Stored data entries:
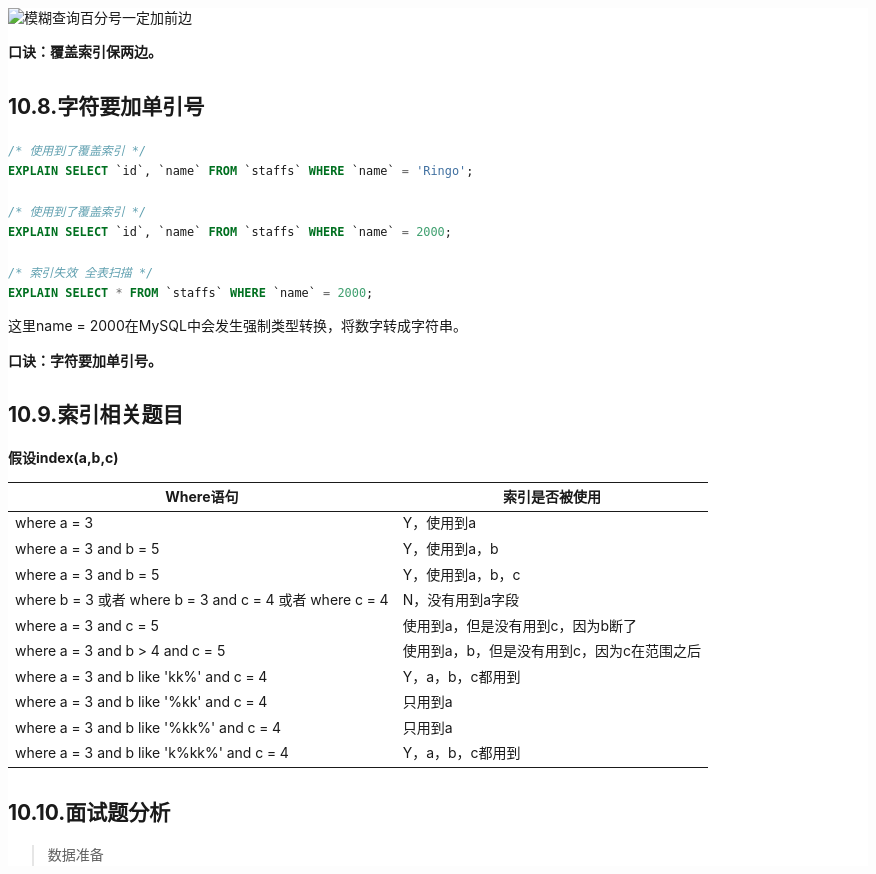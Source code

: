 ![模糊查询百分号一定加前边](https://img-blog.csdnimg.cn/20200803220743206.png)



**口诀：覆盖索引保两边。**

## 10.8.字符要加单引号

```sql
/* 使用到了覆盖索引 */
EXPLAIN SELECT `id`, `name` FROM `staffs` WHERE `name` = 'Ringo';

/* 使用到了覆盖索引 */
EXPLAIN SELECT `id`, `name` FROM `staffs` WHERE `name` = 2000;

/* 索引失效 全表扫描 */
EXPLAIN SELECT * FROM `staffs` WHERE `name` = 2000;
```

这里name = 2000在MySQL中会发生强制类型转换，将数字转成字符串。



**口诀：字符要加单引号。**



## 10.9.索引相关题目

**假设index(a,b,c)**

| Where语句                                               | 索引是否被使用                             |
| ------------------------------------------------------- | ------------------------------------------ |
| where a = 3                                             | Y，使用到a                                 |
| where a = 3 and b = 5                                   | Y，使用到a，b                              |
| where a = 3 and b = 5                                   | Y，使用到a，b，c                           |
| where b = 3 或者 where b = 3 and c = 4 或者 where c = 4 | N，没有用到a字段                           |
| where a = 3 and c = 5                                   | 使用到a，但是没有用到c，因为b断了          |
| where a = 3 and b > 4 and c = 5                         | 使用到a，b，但是没有用到c，因为c在范围之后 |
| where a = 3 and b like 'kk%' and c = 4                  | Y，a，b，c都用到                           |
| where a = 3 and b like '%kk' and c = 4                  | 只用到a                                    |
| where a = 3 and b like '%kk%' and c = 4                 | 只用到a                                    |
| where a = 3 and b like 'k%kk%' and c = 4                | Y，a，b，c都用到                           |



## 10.10.面试题分析

> 数据准备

Exercise instructions:
Your answer must be the line with "a = 3 and c" and all lines after it through the final line of the entries, copied exactly and with nothing added.

Response to the task:
| where a = 3 and c = 5                                   | 使用到a，但是没有用到c，因为b断了          |
| where a = 3 and b > 4 and c = 5                         | 使用到a，b，但是没有用到c，因为c在范围之后 |
| where a = 3 and b like 'kk%' and c = 4                  | Y，a，b，c都用到                           |
| where a = 3 and b like '%kk' and c = 4                  | 只用到a                                    |
| where a = 3 and b like '%kk%' and c = 4                 | 只用到a                                    |
| where a = 3 and b like 'k%kk%' and c = 4                | Y，a，b，c都用到                           |



## 10.10.面试题分析

> 数据准备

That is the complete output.